Nachbarschaften durchmischen

Erreicht hat er das durch eine soziale Durchmischung von Nachbarschaften, er überzeugte 183 Eltern ihre Kinder auf ehemalige „Ghetto-Schulen“ zu schicken, im Gegenzug wurde dort investiert und ein guter Unterricht garantiert. Dasselbe Prinzip wendete er bei Sportvereinen und Pfadfinder-Gruppen an. Zuvor gab es keine Pfadfinder mit Migrationshintergrund, nach einem Jahr seien es bereits 40 gewesen.

Viele Probleme hätte auch die Regel gelöst, dass jene, die eine geförderte Wohnung bzw. ein Haus bekommen, sich acht Stunden pro Woche ehrenamtlich engagieren müssen. „Die Menschen zahlen dann nur 300 bis 400 Euro Miete und setzen in der Nachbarschaft soziale Projekte um.“ Das fördere den Zusammenhalt, aber auch den Aufstieg von schwächer gestellten Familien.

Buddys helfen bei Integration

Zuletzt führte Somers ein Buddy-System ein. Jeder Neuankömmling wird mit einem Menschen zusammengebracht, der schon länger in Mechelen lebt. Sechs Monate lang treffen sie sich einmal die Woche. „Jedes einzelne Buddy-Paar ist auch danach in Kontakt geblieben“, schildert der Bürgermeister.

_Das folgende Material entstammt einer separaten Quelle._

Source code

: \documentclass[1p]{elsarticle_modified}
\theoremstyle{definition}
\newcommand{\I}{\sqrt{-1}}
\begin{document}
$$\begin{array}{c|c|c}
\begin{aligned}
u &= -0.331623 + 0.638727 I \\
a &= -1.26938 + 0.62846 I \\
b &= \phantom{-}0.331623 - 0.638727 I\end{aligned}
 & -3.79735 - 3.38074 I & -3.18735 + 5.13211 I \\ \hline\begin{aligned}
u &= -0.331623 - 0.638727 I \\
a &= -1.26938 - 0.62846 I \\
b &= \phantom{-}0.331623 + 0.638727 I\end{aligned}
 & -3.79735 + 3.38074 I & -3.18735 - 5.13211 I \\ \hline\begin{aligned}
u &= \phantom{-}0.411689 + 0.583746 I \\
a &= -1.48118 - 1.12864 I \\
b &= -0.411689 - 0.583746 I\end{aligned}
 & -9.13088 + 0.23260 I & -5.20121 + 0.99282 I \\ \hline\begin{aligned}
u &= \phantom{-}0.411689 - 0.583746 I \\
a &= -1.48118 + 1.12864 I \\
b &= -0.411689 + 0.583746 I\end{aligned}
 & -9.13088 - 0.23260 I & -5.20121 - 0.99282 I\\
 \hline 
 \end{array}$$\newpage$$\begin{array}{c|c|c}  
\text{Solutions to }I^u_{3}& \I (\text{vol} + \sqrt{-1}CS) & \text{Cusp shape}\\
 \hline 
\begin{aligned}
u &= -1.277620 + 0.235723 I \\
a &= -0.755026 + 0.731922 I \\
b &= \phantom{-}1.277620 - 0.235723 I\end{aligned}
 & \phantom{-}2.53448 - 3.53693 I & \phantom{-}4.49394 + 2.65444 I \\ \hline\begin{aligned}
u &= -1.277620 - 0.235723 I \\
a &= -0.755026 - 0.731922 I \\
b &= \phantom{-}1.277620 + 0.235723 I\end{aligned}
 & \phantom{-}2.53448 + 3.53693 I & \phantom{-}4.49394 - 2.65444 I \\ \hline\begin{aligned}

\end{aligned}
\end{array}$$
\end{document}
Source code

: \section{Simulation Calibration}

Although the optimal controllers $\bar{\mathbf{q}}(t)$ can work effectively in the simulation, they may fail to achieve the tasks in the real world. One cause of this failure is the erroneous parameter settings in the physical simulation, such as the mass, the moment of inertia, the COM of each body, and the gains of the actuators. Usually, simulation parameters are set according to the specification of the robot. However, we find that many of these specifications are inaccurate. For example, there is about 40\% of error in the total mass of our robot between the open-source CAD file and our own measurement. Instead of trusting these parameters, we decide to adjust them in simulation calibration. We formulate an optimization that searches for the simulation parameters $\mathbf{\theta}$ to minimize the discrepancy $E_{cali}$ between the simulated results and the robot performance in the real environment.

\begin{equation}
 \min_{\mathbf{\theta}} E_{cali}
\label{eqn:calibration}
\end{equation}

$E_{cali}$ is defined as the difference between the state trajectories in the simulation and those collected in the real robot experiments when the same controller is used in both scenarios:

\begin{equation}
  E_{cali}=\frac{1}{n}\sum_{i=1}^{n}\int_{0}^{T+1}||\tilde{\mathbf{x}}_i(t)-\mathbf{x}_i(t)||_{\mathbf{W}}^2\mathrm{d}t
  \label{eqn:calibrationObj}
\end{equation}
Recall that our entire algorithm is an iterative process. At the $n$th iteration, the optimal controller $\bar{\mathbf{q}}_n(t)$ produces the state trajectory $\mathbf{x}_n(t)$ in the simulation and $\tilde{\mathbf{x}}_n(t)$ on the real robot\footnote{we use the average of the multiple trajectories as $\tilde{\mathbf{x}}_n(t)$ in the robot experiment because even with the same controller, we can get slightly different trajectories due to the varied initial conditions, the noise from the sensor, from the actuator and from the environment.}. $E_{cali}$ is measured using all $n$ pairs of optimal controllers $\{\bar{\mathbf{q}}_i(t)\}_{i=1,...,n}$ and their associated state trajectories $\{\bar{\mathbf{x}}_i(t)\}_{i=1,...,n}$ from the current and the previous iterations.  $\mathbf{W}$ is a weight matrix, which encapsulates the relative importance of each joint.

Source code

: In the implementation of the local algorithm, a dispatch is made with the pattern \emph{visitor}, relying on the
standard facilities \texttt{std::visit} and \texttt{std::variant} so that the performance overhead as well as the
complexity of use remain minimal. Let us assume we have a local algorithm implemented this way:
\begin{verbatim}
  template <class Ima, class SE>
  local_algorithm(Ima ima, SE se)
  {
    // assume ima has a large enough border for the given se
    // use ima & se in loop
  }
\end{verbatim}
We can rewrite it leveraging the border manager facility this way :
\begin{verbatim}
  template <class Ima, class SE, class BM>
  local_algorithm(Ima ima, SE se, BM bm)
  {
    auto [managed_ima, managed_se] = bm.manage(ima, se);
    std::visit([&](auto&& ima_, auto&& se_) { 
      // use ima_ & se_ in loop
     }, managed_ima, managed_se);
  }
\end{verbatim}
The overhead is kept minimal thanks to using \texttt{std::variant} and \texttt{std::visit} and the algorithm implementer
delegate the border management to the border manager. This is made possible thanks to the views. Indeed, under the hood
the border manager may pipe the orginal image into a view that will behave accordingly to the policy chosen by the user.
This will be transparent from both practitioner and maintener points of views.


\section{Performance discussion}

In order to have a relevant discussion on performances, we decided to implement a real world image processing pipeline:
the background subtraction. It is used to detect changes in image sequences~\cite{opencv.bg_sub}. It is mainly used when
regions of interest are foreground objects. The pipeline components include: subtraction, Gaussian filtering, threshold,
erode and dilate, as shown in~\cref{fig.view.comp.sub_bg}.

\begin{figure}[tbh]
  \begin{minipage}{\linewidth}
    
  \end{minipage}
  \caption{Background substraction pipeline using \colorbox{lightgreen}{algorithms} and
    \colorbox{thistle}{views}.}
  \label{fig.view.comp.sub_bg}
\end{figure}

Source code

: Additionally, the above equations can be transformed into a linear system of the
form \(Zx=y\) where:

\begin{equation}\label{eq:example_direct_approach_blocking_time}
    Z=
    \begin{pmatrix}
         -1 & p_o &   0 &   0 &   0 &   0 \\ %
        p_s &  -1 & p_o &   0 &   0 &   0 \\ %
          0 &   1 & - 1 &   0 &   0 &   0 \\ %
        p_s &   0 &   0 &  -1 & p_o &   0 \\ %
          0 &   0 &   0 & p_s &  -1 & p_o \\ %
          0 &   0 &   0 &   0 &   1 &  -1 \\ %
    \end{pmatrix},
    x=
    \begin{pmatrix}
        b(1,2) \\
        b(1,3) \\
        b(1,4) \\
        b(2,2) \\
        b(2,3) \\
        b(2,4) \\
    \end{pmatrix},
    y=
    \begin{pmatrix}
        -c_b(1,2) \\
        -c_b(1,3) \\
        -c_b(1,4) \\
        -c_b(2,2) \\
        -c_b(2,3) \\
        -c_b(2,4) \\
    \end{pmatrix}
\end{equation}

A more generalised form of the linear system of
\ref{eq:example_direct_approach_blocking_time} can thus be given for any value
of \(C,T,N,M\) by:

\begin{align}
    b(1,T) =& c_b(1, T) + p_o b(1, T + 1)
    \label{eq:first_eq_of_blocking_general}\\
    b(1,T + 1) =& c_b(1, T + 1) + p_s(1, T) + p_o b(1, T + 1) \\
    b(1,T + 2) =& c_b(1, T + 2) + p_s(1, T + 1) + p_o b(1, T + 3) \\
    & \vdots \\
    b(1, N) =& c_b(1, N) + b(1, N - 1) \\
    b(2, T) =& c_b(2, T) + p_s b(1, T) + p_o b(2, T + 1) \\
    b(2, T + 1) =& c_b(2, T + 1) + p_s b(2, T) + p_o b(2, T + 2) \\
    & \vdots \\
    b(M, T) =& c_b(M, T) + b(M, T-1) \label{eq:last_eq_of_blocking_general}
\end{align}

Diversität nur ohne Abspaltung

Und was kann Salzburg nun davon lernen? Tipps möchte Bart Somers nicht geben: „Ich bin kein Guru.“ Er wolle nur eine positive Geschichte über Integration verbreiten. Mechelen sei keine Insel der Seligen, es gebe immer noch Kriminalität, Rassismus und Armut. „Aber wir sehen Veränderung.“ Diversität ist in seinen Augen eine Bereicherung, kommt es aber zur Trennung in einzelne Gruppen, wird sie gefährlich.

Für Klambauer ist Somers ein Vorbild: „Wir wollen diesen Weg auch gehen und Integration in Salzburg neu denken.“ Welche konkreten Maßnahmen das beinhalten wird, konnte die Landesrätin am Mittwoch nicht verraten. Die Details werden im nächsten Jahr nach einer Evaluierung bekannt gegeben.